What to work on: Transcription task. Write out each entry verbatim and exclude any image.

[Saved data entries]
+++++

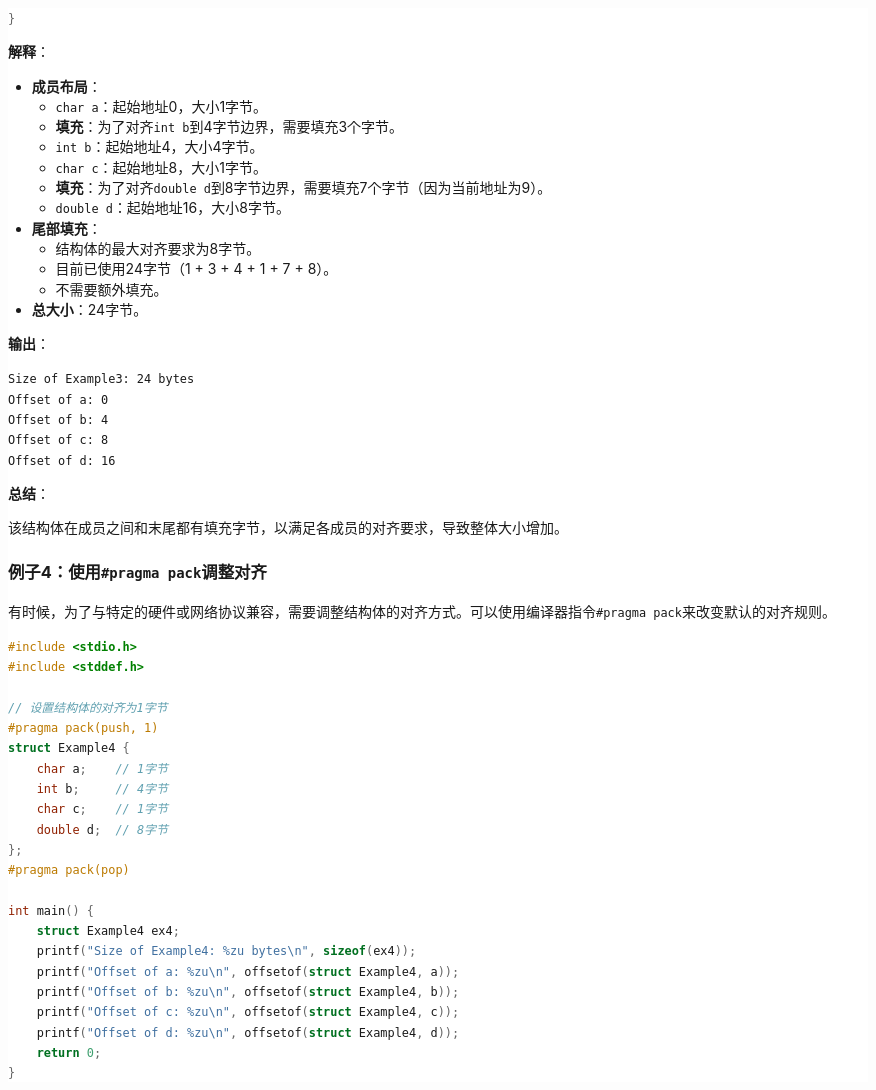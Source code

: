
 ```c
}
```

**解释**：

- **成员布局**：
  - `char a`：起始地址0，大小1字节。
  - **填充**：为了对齐`int b`到4字节边界，需要填充3个字节。
  - `int b`：起始地址4，大小4字节。
  - `char c`：起始地址8，大小1字节。
  - **填充**：为了对齐`double d`到8字节边界，需要填充7个字节（因为当前地址为9）。
  - `double d`：起始地址16，大小8字节。
- **尾部填充**：
  - 结构体的最大对齐要求为8字节。
  - 目前已使用24字节（1 + 3 + 4 + 1 + 7 + 8）。
  - 不需要额外填充。
- **总大小**：24字节。

**输出**：

```
Size of Example3: 24 bytes
Offset of a: 0
Offset of b: 4
Offset of c: 8
Offset of d: 16
```

**总结**：

该结构体在成员之间和末尾都有填充字节，以满足各成员的对齐要求，导致整体大小增加。

### 例子4：使用`#pragma pack`调整对齐

有时候，为了与特定的硬件或网络协议兼容，需要调整结构体的对齐方式。可以使用编译器指令`#pragma pack`来改变默认的对齐规则。

```c
#include <stdio.h>
#include <stddef.h>

// 设置结构体的对齐为1字节
#pragma pack(push, 1)
struct Example4 {
    char a;    // 1字节
    int b;     // 4字节
    char c;    // 1字节
    double d;  // 8字节
};
#pragma pack(pop)

int main() {
    struct Example4 ex4;
    printf("Size of Example4: %zu bytes\n", sizeof(ex4));
    printf("Offset of a: %zu\n", offsetof(struct Example4, a));
    printf("Offset of b: %zu\n", offsetof(struct Example4, b));
    printf("Offset of c: %zu\n", offsetof(struct Example4, c));
    printf("Offset of d: %zu\n", offsetof(struct Example4, d));
    return 0;
}
```
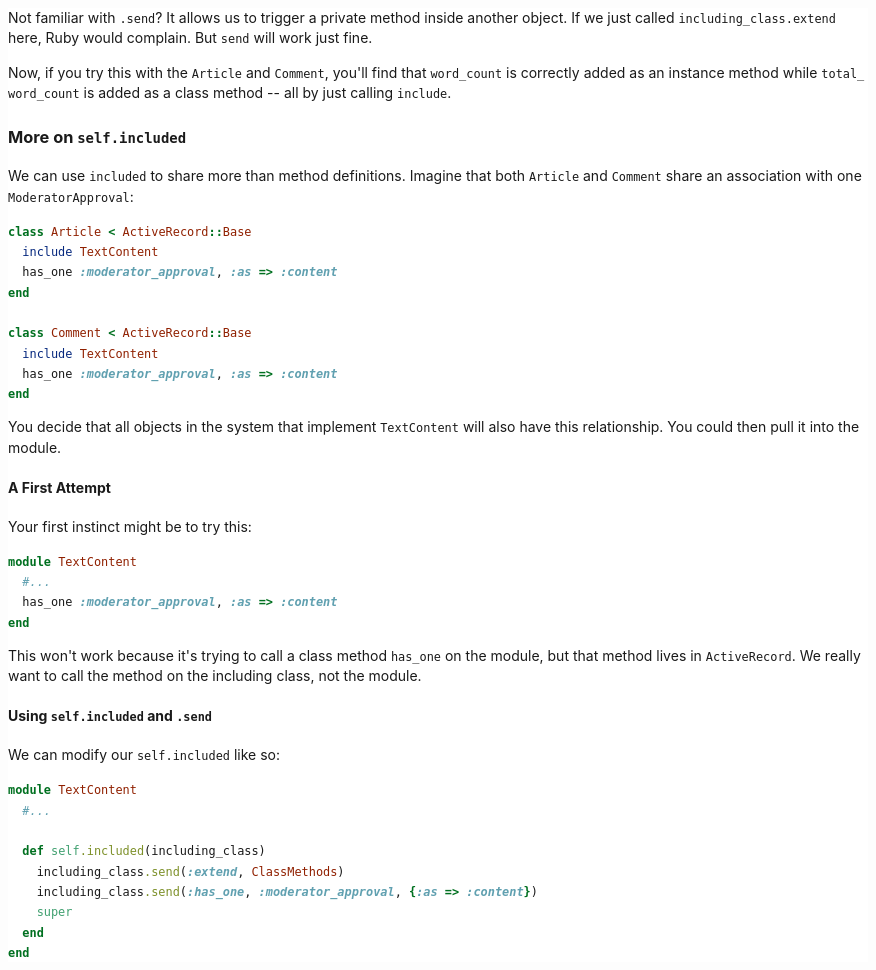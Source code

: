 <div class="note">
<p>Not familiar with <code>.send</code>? It allows us to trigger a private method inside another object. If we just called <code>including_class.extend</code> here, Ruby would complain. But <code>send</code> will work just fine.</p>
</div>

Now, if you try this with the `Article` and `Comment`, you'll find that `word_count` is correctly added as an instance method while `total_word_count` is added as a class method -- all by just calling `include`.

### More on `self.included`

We can use `included` to share more than method definitions. Imagine that both `Article` and `Comment` share an association with one `ModeratorApproval`:

```ruby
class Article < ActiveRecord::Base
  include TextContent
  has_one :moderator_approval, :as => :content
end

class Comment < ActiveRecord::Base
  include TextContent
  has_one :moderator_approval, :as => :content
end
```

You decide that all objects in the system that implement `TextContent` will also have this relationship. You could then pull it into the module.

#### A First Attempt

Your first instinct might be to try this:

```ruby
module TextContent
  #...
  has_one :moderator_approval, :as => :content
end
```

This won't work because it's trying to call a class method `has_one` on the module, but that method lives in `ActiveRecord`. We really want to call the method on the including class, not the module.

#### Using `self.included` and `.send`

We can modify our `self.included` like so:

```ruby
module TextContent
  #...

  def self.included(including_class)
    including_class.send(:extend, ClassMethods)
    including_class.send(:has_one, :moderator_approval, {:as => :content})
    super
  end
end
```
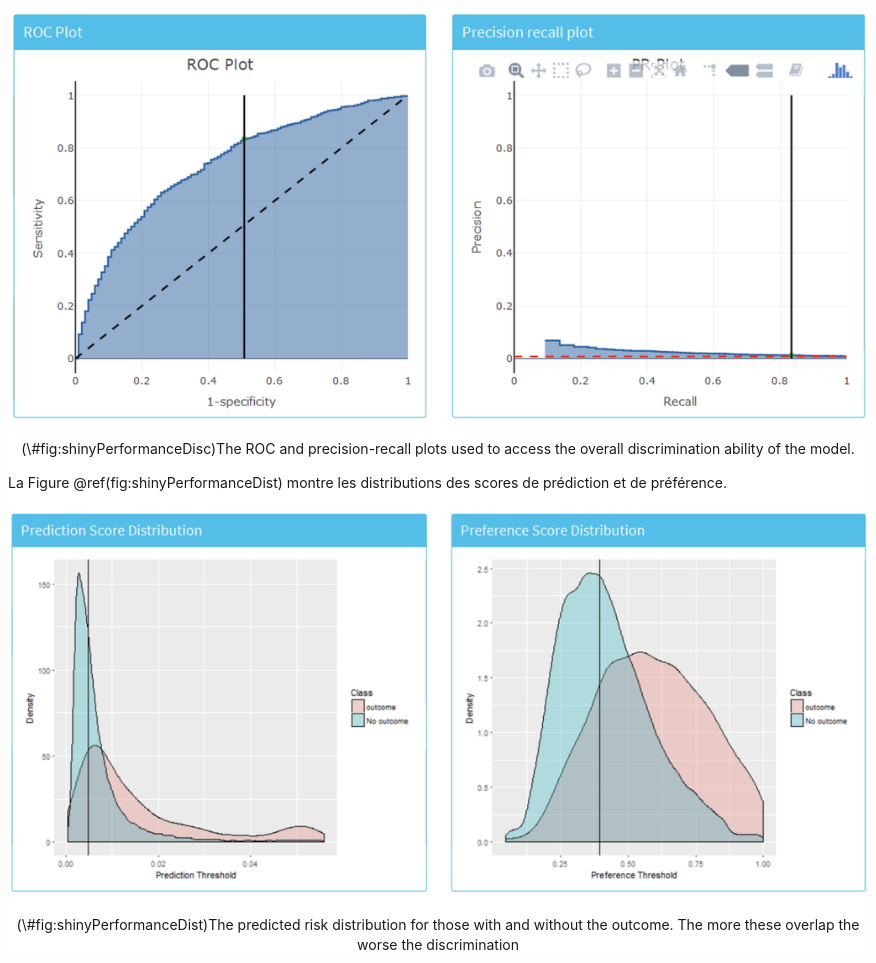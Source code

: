 <div class="figure" style="text-align: center">
<img src="images/PatientLevelPrediction/shiny/shinyPerformanceDisc.png" alt="The ROC and precision-recall plots used to access the overall discrimination ability of the model." width="100%" />
<p class="caption">(\#fig:shinyPerformanceDisc)The ROC and precision-recall plots used to access the overall discrimination ability of the model.</p>
</div>

La Figure \@ref(fig:shinyPerformanceDist) montre les distributions des scores de prédiction et de préférence.

<div class="figure" style="text-align: center">
<img src="images/PatientLevelPrediction/shiny/shinyPerformanceDist.png" alt="The predicted risk distribution for those with and without the outcome. The more these overlap the worse the discrimination" width="100%" />
<p class="caption">(\#fig:shinyPerformanceDist)The predicted risk distribution for those with and without the outcome. The more these overlap the worse the discrimination</p>
</div>
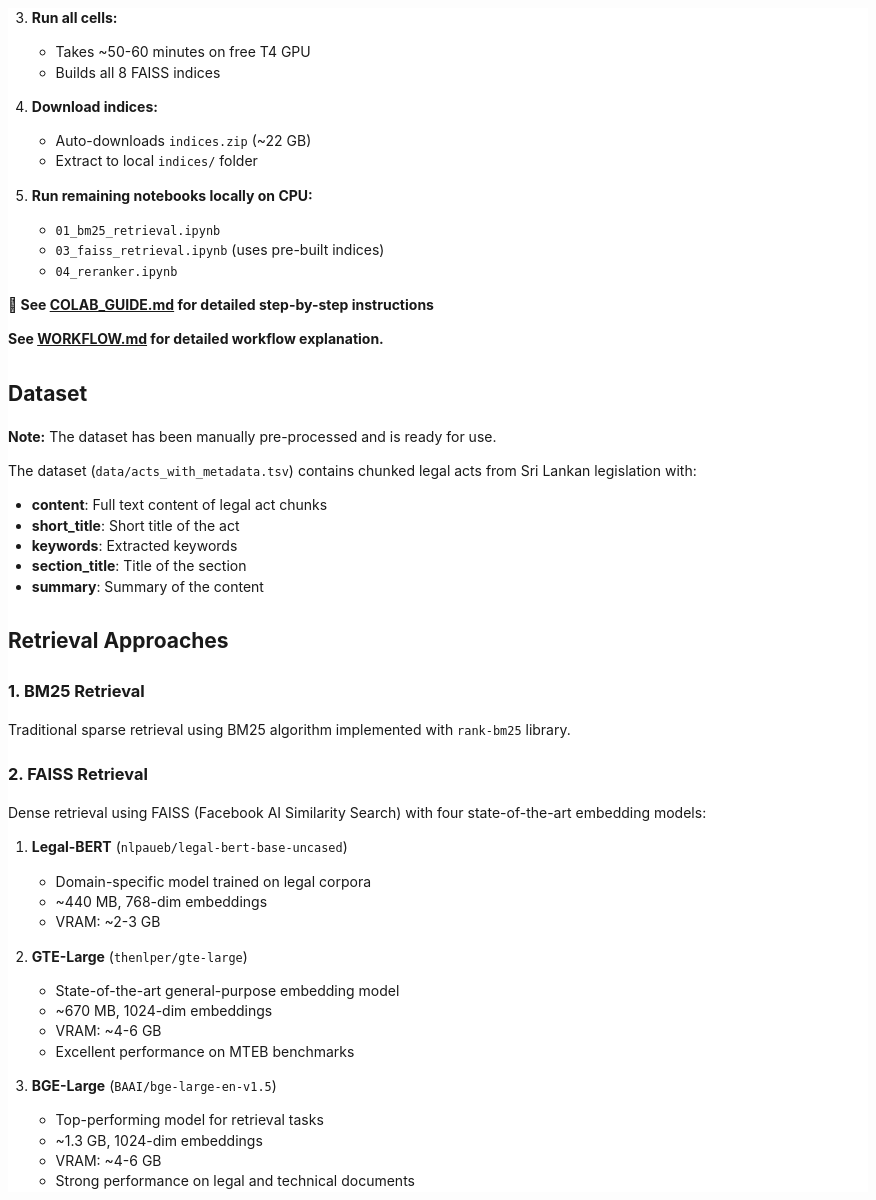 3. **Run all cells:**

   - Takes ~50-60 minutes on free T4 GPU
   - Builds all 8 FAISS indices

4. **Download indices:**

   - Auto-downloads `indices.zip` (~22 GB)
   - Extract to local `indices/` folder

5. **Run remaining notebooks locally on CPU:**
   - `01_bm25_retrieval.ipynb`
   - `03_faiss_retrieval.ipynb` (uses pre-built indices)
   - `04_reranker.ipynb`

**📖 See [COLAB_GUIDE.md](COLAB_GUIDE.md) for detailed step-by-step instructions**

**See [WORKFLOW.md](WORKFLOW.md) for detailed workflow explanation.**

## Dataset

**Note:** The dataset has been manually pre-processed and is ready for use.

The dataset (`data/acts_with_metadata.tsv`) contains chunked legal acts from Sri Lankan legislation with:

- **content**: Full text content of legal act chunks
- **short_title**: Short title of the act
- **keywords**: Extracted keywords
- **section_title**: Title of the section
- **summary**: Summary of the content

## Retrieval Approaches

### 1. BM25 Retrieval

Traditional sparse retrieval using BM25 algorithm implemented with `rank-bm25` library.

### 2. FAISS Retrieval

Dense retrieval using FAISS (Facebook AI Similarity Search) with four state-of-the-art embedding models:

1. **Legal-BERT** (`nlpaueb/legal-bert-base-uncased`)
   - Domain-specific model trained on legal corpora
   - ~440 MB, 768-dim embeddings
   - VRAM: ~2-3 GB
2. **GTE-Large** (`thenlper/gte-large`)
   - State-of-the-art general-purpose embedding model
   - ~670 MB, 1024-dim embeddings
   - VRAM: ~4-6 GB
   - Excellent performance on MTEB benchmarks
3. **BGE-Large** (`BAAI/bge-large-en-v1.5`)

   - Top-performing model for retrieval tasks
   - ~1.3 GB, 1024-dim embeddings
   - VRAM: ~4-6 GB
   - Strong performance on legal and technical documents
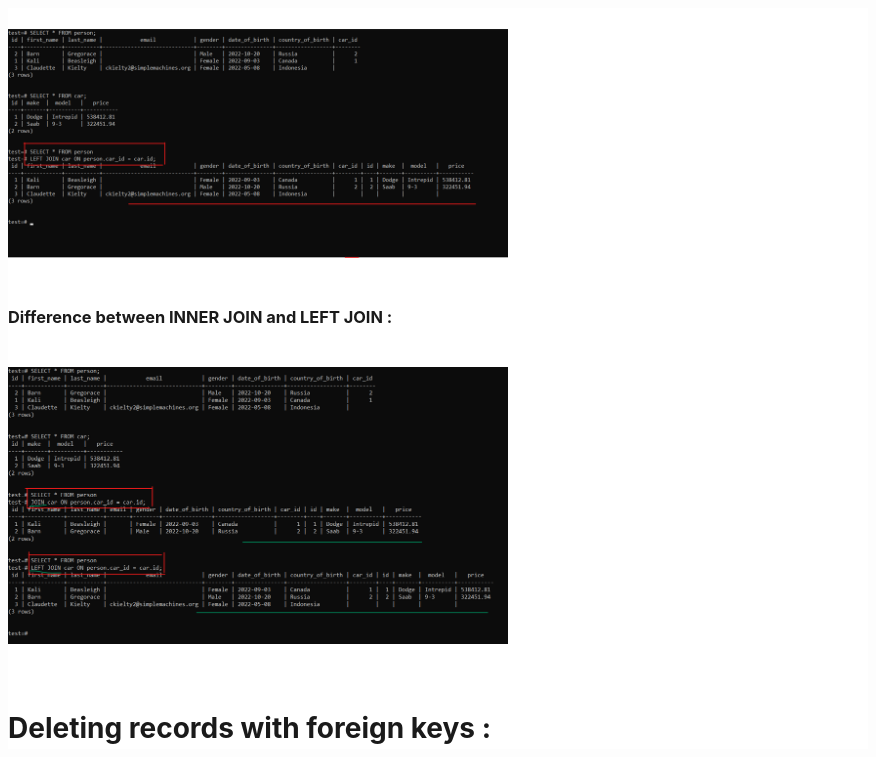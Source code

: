 <br><img src="Assets\pic89.png" width="500px"> <br><br>

### Difference between INNER JOIN and LEFT JOIN :

<br><img src="Assets\pic90.png" width="500px"> <br><br>

# Deleting records with foreign keys :
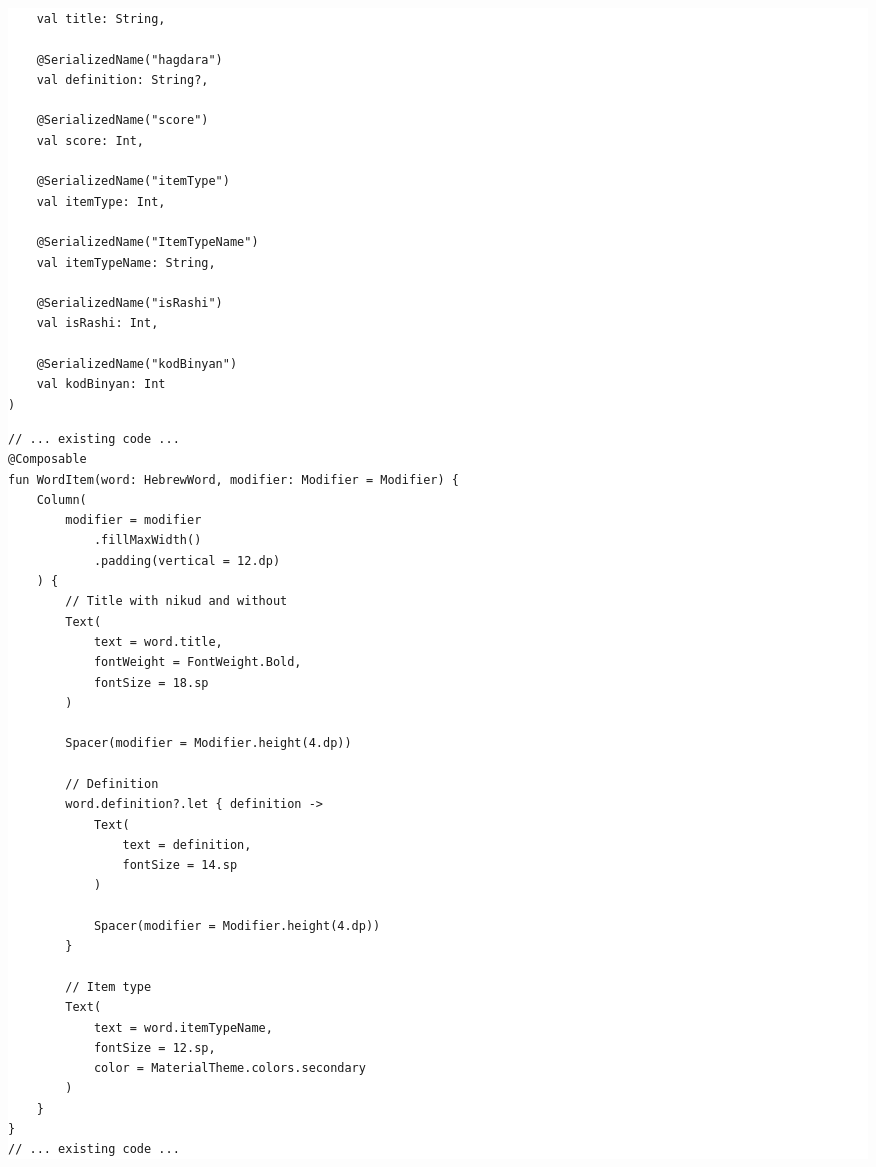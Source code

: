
 ```plaintext
    val title: String,
    
    @SerializedName("hagdara")
    val definition: String?,
    
    @SerializedName("score")
    val score: Int,
    
    @SerializedName("itemType")
    val itemType: Int,
    
    @SerializedName("ItemTypeName")
    val itemTypeName: String,
    
    @SerializedName("isRashi")
    val isRashi: Int,
    
    @SerializedName("kodBinyan")
    val kodBinyan: Int
)
```

```plaintext
// ... existing code ...
@Composable
fun WordItem(word: HebrewWord, modifier: Modifier = Modifier) {
    Column(
        modifier = modifier
            .fillMaxWidth()
            .padding(vertical = 12.dp)
    ) {
        // Title with nikud and without
        Text(
            text = word.title,
            fontWeight = FontWeight.Bold,
            fontSize = 18.sp
        )
        
        Spacer(modifier = Modifier.height(4.dp))
        
        // Definition
        word.definition?.let { definition ->
            Text(
                text = definition,
                fontSize = 14.sp
            )
            
            Spacer(modifier = Modifier.height(4.dp))
        }
        
        // Item type
        Text(
            text = word.itemTypeName,
            fontSize = 12.sp,
            color = MaterialTheme.colors.secondary
        )
    }
}
// ... existing code ...
```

+++++

Answer to this task:
Source code

:
 ```c
}
```

**解释**：

- **成员布局**：
  - `char a`：起始地址0，大小1字节。
  - **填充**：为了对齐`int b`到4字节边界，需要填充3个字节。
  - `int b`：起始地址4，大小4字节。
  - `char c`：起始地址8，大小1字节。
  - **填充**：为了对齐`double d`到8字节边界，需要填充7个字节（因为当前地址为9）。
  - `double d`：起始地址16，大小8字节。
- **尾部填充**：
  - 结构体的最大对齐要求为8字节。
  - 目前已使用24字节（1 + 3 + 4 + 1 + 7 + 8）。
  - 不需要额外填充。
- **总大小**：24字节。

**输出**：

```
Size of Example3: 24 bytes
Offset of a: 0
Offset of b: 4
Offset of c: 8
Offset of d: 16
```

**总结**：

该结构体在成员之间和末尾都有填充字节，以满足各成员的对齐要求，导致整体大小增加。

### 例子4：使用`#pragma pack`调整对齐

有时候，为了与特定的硬件或网络协议兼容，需要调整结构体的对齐方式。可以使用编译器指令`#pragma pack`来改变默认的对齐规则。

```c
#include <stdio.h>
#include <stddef.h>

// 设置结构体的对齐为1字节
#pragma pack(push, 1)
struct Example4 {
    char a;    // 1字节
    int b;     // 4字节
    char c;    // 1字节
    double d;  // 8字节
};
#pragma pack(pop)

int main() {
    struct Example4 ex4;
    printf("Size of Example4: %zu bytes\n", sizeof(ex4));
    printf("Offset of a: %zu\n", offsetof(struct Example4, a));
    printf("Offset of b: %zu\n", offsetof(struct Example4, b));
    printf("Offset of c: %zu\n", offsetof(struct Example4, c));
    printf("Offset of d: %zu\n", offsetof(struct Example4, d));
    return 0;
}
```
Source code

: <div class="note">
<p>Not familiar with <code>.send</code>? It allows us to trigger a private method inside another object. If we just called <code>including_class.extend</code> here, Ruby would complain. But <code>send</code> will work just fine.</p>
</div>

Now, if you try this with the `Article` and `Comment`, you'll find that `word_count` is correctly added as an instance method while `total_word_count` is added as a class method -- all by just calling `include`.

### More on `self.included`

We can use `included` to share more than method definitions. Imagine that both `Article` and `Comment` share an association with one `ModeratorApproval`:

```ruby
class Article < ActiveRecord::Base
  include TextContent
  has_one :moderator_approval, :as => :content
end

class Comment < ActiveRecord::Base
  include TextContent
  has_one :moderator_approval, :as => :content
end
```

You decide that all objects in the system that implement `TextContent` will also have this relationship. You could then pull it into the module.

#### A First Attempt

Your first instinct might be to try this:

```ruby
module TextContent
  #...
  has_one :moderator_approval, :as => :content
end
```

This won't work because it's trying to call a class method `has_one` on the module, but that method lives in `ActiveRecord`. We really want to call the method on the including class, not the module.

#### Using `self.included` and `.send`

We can modify our `self.included` like so:

```ruby
module TextContent
  #...

  def self.included(including_class)
    including_class.send(:extend, ClassMethods)
    including_class.send(:has_one, :moderator_approval, {:as => :content})
    super
  end
end
```
Source code

: <div class="figure" style="text-align: center">
<img src="images/PatientLevelPrediction/shiny/shinyPerformanceDisc.png" alt="The ROC and precision-recall plots used to access the overall discrimination ability of the model." width="100%" />
<p class="caption">(\#fig:shinyPerformanceDisc)The ROC and precision-recall plots used to access the overall discrimination ability of the model.</p>
</div>

La Figure \@ref(fig:shinyPerformanceDist) montre les distributions des scores de prédiction et de préférence.

<div class="figure" style="text-align: center">
<img src="images/PatientLevelPrediction/shiny/shinyPerformanceDist.png" alt="The predicted risk distribution for those with and without the outcome. The more these overlap the worse the discrimination" width="100%" />
<p class="caption">(\#fig:shinyPerformanceDist)The predicted risk distribution for those with and without the outcome. The more these overlap the worse the discrimination</p>
</div>
 3. **Run all cells:**

   - Takes ~50-60 minutes on free T4 GPU
   - Builds all 8 FAISS indices

4. **Download indices:**

   - Auto-downloads `indices.zip` (~22 GB)
   - Extract to local `indices/` folder

5. **Run remaining notebooks locally on CPU:**
   - `01_bm25_retrieval.ipynb`
   - `03_faiss_retrieval.ipynb` (uses pre-built indices)
   - `04_reranker.ipynb`

**📖 See [COLAB_GUIDE.md](COLAB_GUIDE.md) for detailed step-by-step instructions**

**See [WORKFLOW.md](WORKFLOW.md) for detailed workflow explanation.**

## Dataset

**Note:** The dataset has been manually pre-processed and is ready for use.

The dataset (`data/acts_with_metadata.tsv`) contains chunked legal acts from Sri Lankan legislation with:

- **content**: Full text content of legal act chunks
- **short_title**: Short title of the act
- **keywords**: Extracted keywords
- **section_title**: Title of the section
- **summary**: Summary of the content

## Retrieval Approaches

### 1. BM25 Retrieval

Traditional sparse retrieval using BM25 algorithm implemented with `rank-bm25` library.

### 2. FAISS Retrieval

Dense retrieval using FAISS (Facebook AI Similarity Search) with four state-of-the-art embedding models:

1. **Legal-BERT** (`nlpaueb/legal-bert-base-uncased`)
   - Domain-specific model trained on legal corpora
   - ~440 MB, 768-dim embeddings
   - VRAM: ~2-3 GB
2. **GTE-Large** (`thenlper/gte-large`)
   - State-of-the-art general-purpose embedding model
   - ~670 MB, 1024-dim embeddings
   - VRAM: ~4-6 GB
   - Excellent performance on MTEB benchmarks
3. **BGE-Large** (`BAAI/bge-large-en-v1.5`)

   - Top-performing model for retrieval tasks
   - ~1.3 GB, 1024-dim embeddings
   - VRAM: ~4-6 GB
   - Strong performance on legal and technical documents
Source code

: <br><img src="Assets\pic89.png" width="500px"> <br><br>

### Difference between INNER JOIN and LEFT JOIN :

<br><img src="Assets\pic90.png" width="500px"> <br><br>

# Deleting records with foreign keys :
Source code

:
 ```plaintext
    val title: String,
    
    @SerializedName("hagdara")
    val definition: String?,
    
    @SerializedName("score")
    val score: Int,
    
    @SerializedName("itemType")
    val itemType: Int,
    
    @SerializedName("ItemTypeName")
    val itemTypeName: String,
    
    @SerializedName("isRashi")
    val isRashi: Int,
    
    @SerializedName("kodBinyan")
    val kodBinyan: Int
)
```

```plaintext
// ... existing code ...
@Composable
fun WordItem(word: HebrewWord, modifier: Modifier = Modifier) {
    Column(
        modifier = modifier
            .fillMaxWidth()
            .padding(vertical = 12.dp)
    ) {
        // Title with nikud and without
        Text(
            text = word.title,
            fontWeight = FontWeight.Bold,
            fontSize = 18.sp
        )
        
        Spacer(modifier = Modifier.height(4.dp))
        
        // Definition
        word.definition?.let { definition ->
            Text(
                text = definition,
                fontSize = 14.sp
            )
            
            Spacer(modifier = Modifier.height(4.dp))
        }
        
        // Item type
        Text(
            text = word.itemTypeName,
            fontSize = 12.sp,
            color = MaterialTheme.colors.secondary
        )
    }
}
// ... existing code ...
```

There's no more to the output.